A bunch of files! dm_peaks.narrowPeak is what we are interested in. It is basically a BED file.

chr2L   16685   17074   macs_output/dm_peak_1   62  .   1.64721 8.09327 6.28438 71

The format: - chr2L - the chromosome which the peak maps to - 16685 - start coordinate - 17074 - end coordinate - macs_output/dm_peak_1 - this is a label - score - value depends on what the tool documentation specifies. - -. This is the "strand". I don't fully understand this. - 1.64 is the fold enrichment. This describes how many more specific DNA sequences are bound by proteins in the ChIP sample than the control. A value of 1 implies no enrichment; great than 1 implies more DNA was bound in the treatment; biological significance. - 8.09 - the p-value in -log(10). This means the peak is statistically significant. A value of 0 would represent not statistical significance. - 6.28 - a q-value. Similar to a p-value. I am not sure about this or why it's useful.

What does this all mean?

We've got a bunch of peaks - genomic locations that proteins (TFs) bind to.
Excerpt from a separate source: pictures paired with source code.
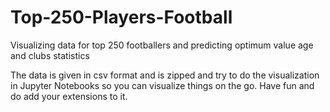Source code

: # Top-250-Players-Football
Visualizing data for top 250 footballers and predicting optimum value age and clubs statistics

The data is given in csv format and is zipped and try to do the visualization in Jupyter Notebooks so you can visualize things on the go.
Have fun and do add your extensions to it.
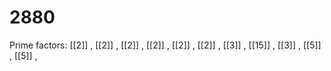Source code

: # 2880

Prime factors: [[2]] , [[2]] , [[2]] , [[2]] , [[2]] , [[2]] , [[3]] , [[15]] , [[3]] , [[5]] , [[5]] , 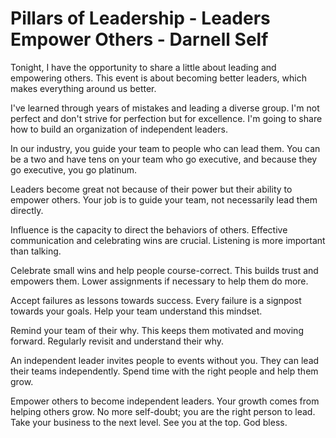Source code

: # Pillars of Leadership - Leaders Empower Others - Darnell Self

Tonight, I have the opportunity to share a little about leading and empowering others. This event is about becoming better leaders, which makes everything around us better.

I've learned through years of mistakes and leading a diverse group. I'm not perfect and don't strive for perfection but for excellence. I'm going to share how to build an organization of independent leaders.

In our industry, you guide your team to people who can lead them. You can be a two and have tens on your team who go executive, and because they go executive, you go platinum.

Leaders become great not because of their power but their ability to empower others. Your job is to guide your team, not necessarily lead them directly.

Influence is the capacity to direct the behaviors of others. Effective communication and celebrating wins are crucial. Listening is more important than talking.

Celebrate small wins and help people course-correct. This builds trust and empowers them. Lower assignments if necessary to help them do more.

Accept failures as lessons towards success. Every failure is a signpost towards your goals. Help your team understand this mindset.

Remind your team of their why. This keeps them motivated and moving forward. Regularly revisit and understand their why.

An independent leader invites people to events without you. They can lead their teams independently. Spend time with the right people and help them grow.

Empower others to become independent leaders. Your growth comes from helping others grow. No more self-doubt; you are the right person to lead. Take your business to the next level. See you at the top. God bless.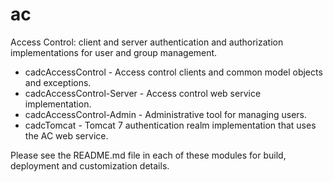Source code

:# ac
Access Control: client and server authentication and authorization implementations for user and group management.

- cadcAccessControl - Access control clients and common model objects and exceptions.
- cadcAccessControl-Server - Access control web service implementation.
- cadcAccessControl-Admin - Administrative tool for managing users.
- cadcTomcat - Tomcat 7 authentication realm implementation that uses the AC web service.

Please see the README.md file in each of these modules for build, deployment and customization details.
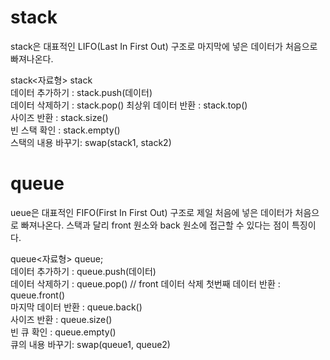 # stack
stack은 대표적인 LIFO(Last In First Out) 구조로 마지막에 넣은 데이터가 처음으로 빠져나온다.

stack<자료형> stack  
데이터 추가하기 : stack.push(데이터)  
데이터 삭제하기 : stack.pop()
최상위 데이터 반환 : stack.top()  
사이즈 반환 : stack.size()  
빈 스택 확인 : stack.empty()  
스택의 내용 바꾸기: swap(stack1, stack2)


# queue
ueue은 대표적인 FIFO(First In First Out) 구조로 제일 처음에 넣은 데이터가 처음으로 빠져나온다. 스택과 달리 front 원소와 back 원소에 접근할 수 있다는 점이 특징이다.

queue<자료형> queue;  
데이터 추가하기 : queue.push(데이터)  
데이터 삭제하기 : queue.pop() // front 데이터 삭제
첫번째 데이터 반환 : queue.front()  
마지막 데이터 반환 : queue.back()  
사이즈 반환 : queue.size()  
빈 큐 확인 : queue.empty()  
큐의 내용 바꾸기: swap(queue1, queue2)  

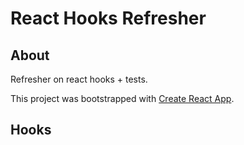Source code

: # React Hooks Refresher

## About

Refresher on react hooks + tests.

This project was bootstrapped with [Create React App](https://github.com/facebook/create-react-app).

## Hooks

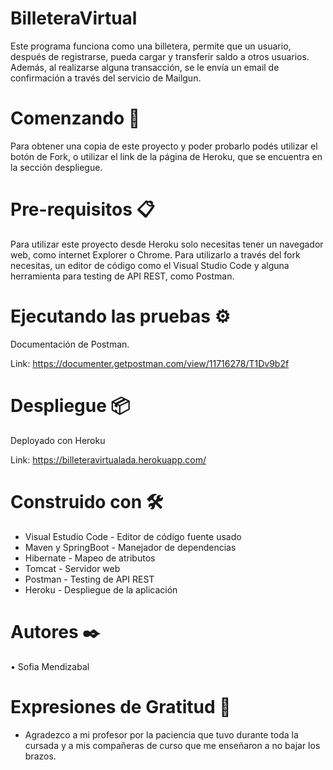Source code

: # BilleteraVirtual


Este programa funciona como una billetera, permite que un usuario, después de registrarse, pueda cargar y transferir saldo a otros usuarios. Además, al realizarse alguna transacción, se le envía un email de confirmación a través del servicio de Mailgun. 

# Comenzando 🚀
Para obtener una copia de este proyecto y poder probarlo podés utilizar el botón de Fork, o utilizar el link de la página de Heroku, que se encuentra en la sección despliegue.

# Pre-requisitos 📋
Para utilizar este proyecto desde Heroku solo necesitas tener un navegador web, como internet Explorer o Chrome. Para utilizarlo a través del fork necesitas, un editor de código como el Visual Studio Code y alguna herramienta para testing de API REST, como Postman.

# Ejecutando las pruebas ⚙️

Documentación de Postman.

Link: https://documenter.getpostman.com/view/11716278/T1Dv9b2f

# Despliegue 📦
Deployado con Heroku

Link: https://billeteravirtualada.herokuapp.com/

# Construido con 🛠️

*	Visual Estudio Code - Editor de código fuente usado
*	Maven y SpringBoot - Manejador de dependencias
*	Hibernate - Mapeo de atributos
*	Tomcat - Servidor web 
*	Postman - Testing de API REST
*	Heroku - Despliegue de la aplicación

# Autores ✒️
•	Sofia Mendizabal
# Expresiones de Gratitud 🎁
*	Agradezco a mi profesor por la paciencia que tuvo durante toda la cursada y a mis compañeras de curso que me enseñaron a no bajar los brazos.

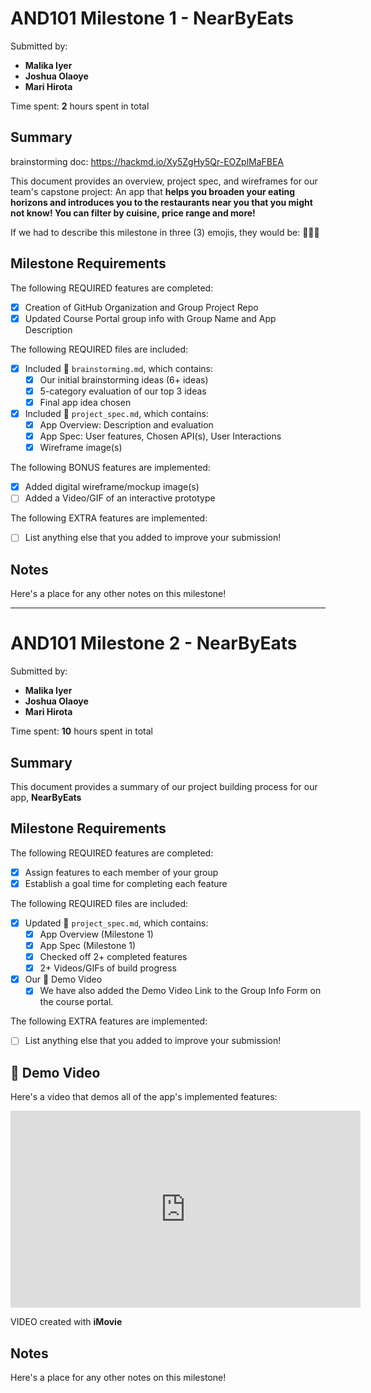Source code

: <!-- (This is a comment) INSTRUCTIONS: Go through this page and fill out any **bolded** entries with their correct values.-->

# AND101 Milestone 1 - **NearByEats**

Submitted by:
- **Malika Iyer**
- **Joshua Olaoye**
- **Mari Hirota**

Time spent: **2** hours spent in total

## Summary
brainstorming doc: https://hackmd.io/Xy5ZgHy5Qr-EOZplMaFBEA

This document provides an overview, project spec, and wireframes for our team's capstone project: An app that **helps you broaden your eating horizons and introduces you to the restaurants near you that you might not know! You can filter by cuisine, price range and more!**

If we had to describe this milestone in three (3) emojis, they would be: **🍲🥙🌮**

## Milestone Requirements

<!-- Please be sure to change the [ ] to [x] for any features you completed.  If a feature is not checked [x], you might miss the points for that item! -->

The following REQUIRED features are completed:

- [x] Creation of GitHub Organization and Group Project Repo
- [x] Updated Course Portal group info with Group Name and App Description

The following REQUIRED files are included:

- [x] Included 📄 `brainstorming.md`, which contains:
  - [x] Our initial brainstorming ideas (6+ ideas)
  - [x] 5-category evaluation of our top 3 ideas
  - [x] Final app idea chosen
- [x] Included 📄 `project_spec.md`, which contains:
  - [x] App Overview: Description and evaluation
  - [x] App Spec: User features, Chosen API(s), User Interactions
  - [x] Wireframe image(s)

The following BONUS features are implemented:

- [x] Added digital wireframe/mockup image(s)
- [ ] Added a Video/GIF of an interactive prototype

The following EXTRA features are implemented:

- [ ] List anything else that you added to improve your submission!

## Notes

Here's a place for any other notes on this milestone!

--------------------------------------------------------------------

# AND101 Milestone 2 - **NearByEats**

Submitted by:
- **Malika Iyer**
- **Joshua Olaoye**
- **Mari Hirota**

Time spent: **10** hours spent in total

## Summary

This document provides a summary of our project building process for our app, **NearByEats**

## Milestone Requirements

The following REQUIRED features are completed:

- [x] Assign features to each member of your group
- [x] Establish a goal time for completing each feature

The following REQUIRED files are included:

- [x] Updated 📄 `project_spec.md`, which contains:
  - [X] App Overview (Milestone 1)
  - [X] App Spec (Milestone 1)
  - [x] Checked off 2+ completed features
  - [x] 2+ Videos/GIFs of build progress

- [x] Our 🎥 Demo Video
  - [x] We have also added the Demo Video Link to the Group Info Form on the course portal.

The following EXTRA features are implemented:

- [ ] List anything else that you added to improve your submission!

## 🎥 Demo Video

Here's a video that demos all of the app's implemented features:

<iframe width="560" height="315" src='https://www.youtube.com/embed/zc6o96Qe0UU' title="YouTube video player" frameborder="0" allow="accelerometer; autoplay; clipboard-write; encrypted-media; gyroscope; picture-in-picture" allowfullscreen></iframe>

VIDEO created with **iMovie**

## Notes

Here's a place for any other notes on this milestone!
The next thing is to see what genes are in those areas! We can do it programatically with some code, or using amino a genome viewer.

One popular viewer is the USCS viewer. I find it hard to use and confusing. I used the igv.org viewer, it's more simple, at least for me, as a beginner.

I loaded the dm6 genome and my narrowPeak file:

I searched for the gene that is in the center of the peak in the NCBI. Here it is.

This region is "lethal (2) giant larvae".

Enables several functions, including SNARE binding activity; myosin II binding activity; and protein kinase inhibitor activity.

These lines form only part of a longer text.